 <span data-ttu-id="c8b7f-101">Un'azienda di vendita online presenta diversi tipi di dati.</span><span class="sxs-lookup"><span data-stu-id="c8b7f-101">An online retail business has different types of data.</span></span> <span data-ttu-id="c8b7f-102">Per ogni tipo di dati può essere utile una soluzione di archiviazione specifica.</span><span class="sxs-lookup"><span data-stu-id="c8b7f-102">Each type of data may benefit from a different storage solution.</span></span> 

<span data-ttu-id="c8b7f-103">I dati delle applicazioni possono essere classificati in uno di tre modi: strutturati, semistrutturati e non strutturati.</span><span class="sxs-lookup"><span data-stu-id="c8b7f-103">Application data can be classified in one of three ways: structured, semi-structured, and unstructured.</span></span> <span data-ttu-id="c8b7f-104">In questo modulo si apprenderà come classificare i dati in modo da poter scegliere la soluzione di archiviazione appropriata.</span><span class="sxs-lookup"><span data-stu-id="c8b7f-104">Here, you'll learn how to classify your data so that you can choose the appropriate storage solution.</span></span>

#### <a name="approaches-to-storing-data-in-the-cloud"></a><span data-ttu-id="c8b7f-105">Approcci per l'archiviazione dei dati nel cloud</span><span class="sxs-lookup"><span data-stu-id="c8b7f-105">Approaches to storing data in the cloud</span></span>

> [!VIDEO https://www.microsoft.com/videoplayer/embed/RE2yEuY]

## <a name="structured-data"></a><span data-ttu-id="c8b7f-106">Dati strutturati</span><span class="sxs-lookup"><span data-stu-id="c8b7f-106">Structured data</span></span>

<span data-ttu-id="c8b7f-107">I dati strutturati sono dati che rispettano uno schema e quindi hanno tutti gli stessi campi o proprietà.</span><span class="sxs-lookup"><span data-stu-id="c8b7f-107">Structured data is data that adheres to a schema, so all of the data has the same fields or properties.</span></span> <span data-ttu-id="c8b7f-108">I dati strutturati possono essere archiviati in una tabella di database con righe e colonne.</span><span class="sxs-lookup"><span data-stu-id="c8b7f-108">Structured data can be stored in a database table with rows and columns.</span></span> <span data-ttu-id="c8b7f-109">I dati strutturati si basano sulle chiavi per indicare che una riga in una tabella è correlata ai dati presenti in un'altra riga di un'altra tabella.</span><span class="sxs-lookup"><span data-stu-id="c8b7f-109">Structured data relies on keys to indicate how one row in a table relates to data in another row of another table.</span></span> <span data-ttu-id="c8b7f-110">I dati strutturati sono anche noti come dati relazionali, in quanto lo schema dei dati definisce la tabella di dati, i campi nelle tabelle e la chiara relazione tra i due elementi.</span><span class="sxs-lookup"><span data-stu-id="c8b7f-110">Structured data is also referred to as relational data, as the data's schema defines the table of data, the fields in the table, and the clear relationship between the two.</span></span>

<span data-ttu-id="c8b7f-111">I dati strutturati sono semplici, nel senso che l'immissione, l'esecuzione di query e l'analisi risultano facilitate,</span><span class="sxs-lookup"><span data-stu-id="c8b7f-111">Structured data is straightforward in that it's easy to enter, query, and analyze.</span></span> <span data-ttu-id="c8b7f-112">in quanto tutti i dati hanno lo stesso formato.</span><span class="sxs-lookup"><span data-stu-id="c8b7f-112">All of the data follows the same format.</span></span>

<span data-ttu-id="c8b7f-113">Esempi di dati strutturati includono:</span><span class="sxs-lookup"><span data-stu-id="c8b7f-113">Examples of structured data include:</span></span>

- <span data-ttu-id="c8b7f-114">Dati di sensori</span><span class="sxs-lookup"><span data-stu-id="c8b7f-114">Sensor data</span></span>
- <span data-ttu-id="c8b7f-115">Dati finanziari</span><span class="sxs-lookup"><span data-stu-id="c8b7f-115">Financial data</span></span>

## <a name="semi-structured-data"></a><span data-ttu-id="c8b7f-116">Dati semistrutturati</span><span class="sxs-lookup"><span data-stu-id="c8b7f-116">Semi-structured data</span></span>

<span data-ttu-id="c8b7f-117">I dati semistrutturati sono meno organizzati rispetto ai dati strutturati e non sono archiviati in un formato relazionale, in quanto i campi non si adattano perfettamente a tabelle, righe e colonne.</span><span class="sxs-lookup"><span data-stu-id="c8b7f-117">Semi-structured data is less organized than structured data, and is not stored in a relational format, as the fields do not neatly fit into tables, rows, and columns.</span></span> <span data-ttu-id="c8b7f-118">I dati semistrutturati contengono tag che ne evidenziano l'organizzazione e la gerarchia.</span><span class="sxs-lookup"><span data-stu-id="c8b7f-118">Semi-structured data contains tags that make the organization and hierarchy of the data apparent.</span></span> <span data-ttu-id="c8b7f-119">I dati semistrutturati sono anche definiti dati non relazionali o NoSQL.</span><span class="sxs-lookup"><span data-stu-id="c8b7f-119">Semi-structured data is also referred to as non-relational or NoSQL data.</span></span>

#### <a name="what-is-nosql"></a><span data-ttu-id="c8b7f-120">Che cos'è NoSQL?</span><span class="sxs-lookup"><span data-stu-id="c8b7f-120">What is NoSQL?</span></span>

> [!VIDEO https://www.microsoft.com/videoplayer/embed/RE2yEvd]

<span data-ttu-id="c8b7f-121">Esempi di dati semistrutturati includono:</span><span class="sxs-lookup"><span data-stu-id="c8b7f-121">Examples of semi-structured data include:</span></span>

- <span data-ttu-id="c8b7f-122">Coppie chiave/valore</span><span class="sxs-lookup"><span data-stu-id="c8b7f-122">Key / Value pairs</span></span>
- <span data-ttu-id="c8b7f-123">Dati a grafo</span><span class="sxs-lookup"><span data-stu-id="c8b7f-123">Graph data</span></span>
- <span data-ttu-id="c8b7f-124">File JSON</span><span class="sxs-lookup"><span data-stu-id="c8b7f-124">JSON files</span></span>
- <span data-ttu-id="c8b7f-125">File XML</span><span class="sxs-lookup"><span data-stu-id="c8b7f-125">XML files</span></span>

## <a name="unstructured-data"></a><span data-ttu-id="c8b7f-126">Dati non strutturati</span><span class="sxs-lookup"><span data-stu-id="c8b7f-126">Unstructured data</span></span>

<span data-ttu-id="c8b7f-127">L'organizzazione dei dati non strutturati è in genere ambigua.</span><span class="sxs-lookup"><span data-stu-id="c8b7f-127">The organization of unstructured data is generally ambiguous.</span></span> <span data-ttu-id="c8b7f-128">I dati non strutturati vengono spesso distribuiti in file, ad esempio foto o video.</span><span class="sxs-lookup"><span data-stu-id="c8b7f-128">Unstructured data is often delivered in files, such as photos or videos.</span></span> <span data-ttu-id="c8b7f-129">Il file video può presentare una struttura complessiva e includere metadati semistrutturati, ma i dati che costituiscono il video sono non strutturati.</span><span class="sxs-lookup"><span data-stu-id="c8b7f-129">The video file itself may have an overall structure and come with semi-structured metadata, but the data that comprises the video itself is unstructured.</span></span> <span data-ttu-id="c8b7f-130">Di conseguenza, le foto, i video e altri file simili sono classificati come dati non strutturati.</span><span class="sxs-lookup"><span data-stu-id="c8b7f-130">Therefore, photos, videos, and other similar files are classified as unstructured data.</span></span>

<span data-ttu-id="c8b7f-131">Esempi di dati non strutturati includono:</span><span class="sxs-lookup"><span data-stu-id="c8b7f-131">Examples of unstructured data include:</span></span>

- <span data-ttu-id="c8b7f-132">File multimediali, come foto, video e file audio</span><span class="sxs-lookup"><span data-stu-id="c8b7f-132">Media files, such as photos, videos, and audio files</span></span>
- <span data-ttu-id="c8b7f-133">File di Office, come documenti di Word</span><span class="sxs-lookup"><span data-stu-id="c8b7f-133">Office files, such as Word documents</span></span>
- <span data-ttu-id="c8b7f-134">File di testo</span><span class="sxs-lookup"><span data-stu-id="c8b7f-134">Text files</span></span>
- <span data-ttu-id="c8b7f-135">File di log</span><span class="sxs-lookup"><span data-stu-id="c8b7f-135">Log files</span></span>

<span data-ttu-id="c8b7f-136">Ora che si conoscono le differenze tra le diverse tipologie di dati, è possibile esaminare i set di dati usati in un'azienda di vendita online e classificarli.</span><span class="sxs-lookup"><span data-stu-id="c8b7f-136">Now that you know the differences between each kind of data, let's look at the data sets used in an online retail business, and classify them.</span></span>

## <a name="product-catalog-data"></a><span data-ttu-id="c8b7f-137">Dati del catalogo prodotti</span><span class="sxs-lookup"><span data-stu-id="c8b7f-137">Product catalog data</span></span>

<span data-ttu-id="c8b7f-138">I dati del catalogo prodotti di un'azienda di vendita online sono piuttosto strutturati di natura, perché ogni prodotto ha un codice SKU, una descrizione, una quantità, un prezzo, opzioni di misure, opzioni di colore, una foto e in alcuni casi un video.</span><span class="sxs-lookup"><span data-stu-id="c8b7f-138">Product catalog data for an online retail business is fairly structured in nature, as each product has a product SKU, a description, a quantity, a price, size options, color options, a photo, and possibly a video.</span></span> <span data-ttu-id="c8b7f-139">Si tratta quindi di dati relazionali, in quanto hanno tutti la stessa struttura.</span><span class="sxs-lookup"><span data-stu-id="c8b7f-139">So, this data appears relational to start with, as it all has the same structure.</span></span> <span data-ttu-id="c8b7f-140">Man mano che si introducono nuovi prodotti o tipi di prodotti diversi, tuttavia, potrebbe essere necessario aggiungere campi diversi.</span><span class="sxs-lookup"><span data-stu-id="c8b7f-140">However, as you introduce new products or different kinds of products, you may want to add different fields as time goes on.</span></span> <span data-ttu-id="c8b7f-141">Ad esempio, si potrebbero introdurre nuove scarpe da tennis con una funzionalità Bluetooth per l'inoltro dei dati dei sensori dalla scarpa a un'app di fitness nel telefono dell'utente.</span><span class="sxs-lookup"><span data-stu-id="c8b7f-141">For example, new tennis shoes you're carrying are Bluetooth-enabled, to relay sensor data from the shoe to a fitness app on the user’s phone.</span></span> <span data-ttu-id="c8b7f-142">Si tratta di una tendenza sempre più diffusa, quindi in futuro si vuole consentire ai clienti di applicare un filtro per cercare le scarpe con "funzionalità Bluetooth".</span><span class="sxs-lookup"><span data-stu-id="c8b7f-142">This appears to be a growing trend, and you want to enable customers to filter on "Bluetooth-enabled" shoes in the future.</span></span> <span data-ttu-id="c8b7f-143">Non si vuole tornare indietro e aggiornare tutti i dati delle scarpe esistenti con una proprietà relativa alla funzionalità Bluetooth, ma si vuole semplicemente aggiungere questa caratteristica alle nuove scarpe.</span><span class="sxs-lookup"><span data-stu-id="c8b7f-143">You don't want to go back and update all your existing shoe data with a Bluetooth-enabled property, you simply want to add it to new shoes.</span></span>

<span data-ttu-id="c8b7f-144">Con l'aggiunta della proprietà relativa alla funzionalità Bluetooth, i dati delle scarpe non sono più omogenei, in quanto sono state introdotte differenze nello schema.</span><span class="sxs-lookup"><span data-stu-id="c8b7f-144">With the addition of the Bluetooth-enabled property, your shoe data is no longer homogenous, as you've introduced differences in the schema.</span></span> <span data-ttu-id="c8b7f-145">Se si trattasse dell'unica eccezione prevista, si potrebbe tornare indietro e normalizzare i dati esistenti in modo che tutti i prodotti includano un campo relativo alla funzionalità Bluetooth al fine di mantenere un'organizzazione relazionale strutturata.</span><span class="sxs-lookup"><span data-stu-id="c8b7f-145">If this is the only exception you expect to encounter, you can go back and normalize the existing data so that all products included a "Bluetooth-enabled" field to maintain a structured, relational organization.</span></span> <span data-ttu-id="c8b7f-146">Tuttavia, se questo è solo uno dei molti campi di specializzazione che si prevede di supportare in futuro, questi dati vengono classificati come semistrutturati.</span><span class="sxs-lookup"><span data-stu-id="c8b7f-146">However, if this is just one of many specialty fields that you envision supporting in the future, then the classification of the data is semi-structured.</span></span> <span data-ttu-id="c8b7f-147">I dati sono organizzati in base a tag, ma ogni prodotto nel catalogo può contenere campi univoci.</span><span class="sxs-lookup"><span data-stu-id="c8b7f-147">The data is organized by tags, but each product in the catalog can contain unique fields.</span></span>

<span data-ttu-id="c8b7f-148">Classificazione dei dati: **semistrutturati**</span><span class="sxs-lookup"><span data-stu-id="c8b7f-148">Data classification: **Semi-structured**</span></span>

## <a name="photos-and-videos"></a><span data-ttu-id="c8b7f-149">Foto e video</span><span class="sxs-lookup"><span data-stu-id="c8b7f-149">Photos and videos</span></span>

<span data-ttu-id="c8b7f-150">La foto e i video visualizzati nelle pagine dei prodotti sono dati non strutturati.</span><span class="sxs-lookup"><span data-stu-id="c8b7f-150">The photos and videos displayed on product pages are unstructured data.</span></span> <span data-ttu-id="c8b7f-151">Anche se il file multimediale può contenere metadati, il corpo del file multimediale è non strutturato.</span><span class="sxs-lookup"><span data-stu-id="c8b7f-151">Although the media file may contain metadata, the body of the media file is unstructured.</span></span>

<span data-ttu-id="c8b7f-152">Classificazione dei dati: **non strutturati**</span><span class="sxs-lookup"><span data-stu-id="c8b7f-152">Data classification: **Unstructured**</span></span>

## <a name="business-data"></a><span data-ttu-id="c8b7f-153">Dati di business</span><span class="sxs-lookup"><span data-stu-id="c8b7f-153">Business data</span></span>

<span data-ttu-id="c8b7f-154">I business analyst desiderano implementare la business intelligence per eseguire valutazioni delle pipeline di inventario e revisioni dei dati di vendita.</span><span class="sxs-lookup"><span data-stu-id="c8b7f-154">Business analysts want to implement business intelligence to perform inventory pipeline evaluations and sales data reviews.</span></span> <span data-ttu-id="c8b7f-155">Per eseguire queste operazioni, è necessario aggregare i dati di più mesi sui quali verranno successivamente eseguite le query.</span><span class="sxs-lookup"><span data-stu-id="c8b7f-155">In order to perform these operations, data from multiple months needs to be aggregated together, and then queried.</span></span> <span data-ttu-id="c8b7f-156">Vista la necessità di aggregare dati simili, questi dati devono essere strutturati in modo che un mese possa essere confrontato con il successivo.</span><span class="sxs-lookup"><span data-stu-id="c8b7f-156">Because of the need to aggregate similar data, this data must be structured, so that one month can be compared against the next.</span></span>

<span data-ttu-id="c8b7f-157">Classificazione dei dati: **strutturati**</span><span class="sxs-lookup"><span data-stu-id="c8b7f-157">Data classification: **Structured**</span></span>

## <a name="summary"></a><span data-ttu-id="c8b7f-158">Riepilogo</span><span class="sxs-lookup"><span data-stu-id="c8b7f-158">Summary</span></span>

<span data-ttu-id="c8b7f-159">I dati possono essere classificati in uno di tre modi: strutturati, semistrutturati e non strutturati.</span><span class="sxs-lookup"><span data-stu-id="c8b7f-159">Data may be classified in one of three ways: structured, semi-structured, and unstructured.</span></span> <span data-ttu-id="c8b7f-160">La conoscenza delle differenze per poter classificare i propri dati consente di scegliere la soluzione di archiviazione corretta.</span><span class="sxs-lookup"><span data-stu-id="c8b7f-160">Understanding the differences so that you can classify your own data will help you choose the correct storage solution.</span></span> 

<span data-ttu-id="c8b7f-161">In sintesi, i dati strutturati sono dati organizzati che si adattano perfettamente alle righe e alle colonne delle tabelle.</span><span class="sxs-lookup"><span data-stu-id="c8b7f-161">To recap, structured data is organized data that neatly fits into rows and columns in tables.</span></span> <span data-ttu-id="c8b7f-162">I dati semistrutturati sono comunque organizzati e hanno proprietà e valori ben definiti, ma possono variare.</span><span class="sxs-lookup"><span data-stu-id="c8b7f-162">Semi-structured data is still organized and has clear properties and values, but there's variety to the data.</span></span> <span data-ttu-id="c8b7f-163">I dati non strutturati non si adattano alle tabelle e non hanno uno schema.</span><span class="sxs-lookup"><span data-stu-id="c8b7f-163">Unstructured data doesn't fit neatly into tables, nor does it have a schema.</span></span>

Task details. From the data above, copy out every line with the string "videoplayer" in it.

Worked solution.
> [!VIDEO https://www.microsoft.com/videoplayer/embed/RE2yEuY]
> [!VIDEO https://www.microsoft.com/videoplayer/embed/RE2yEvd]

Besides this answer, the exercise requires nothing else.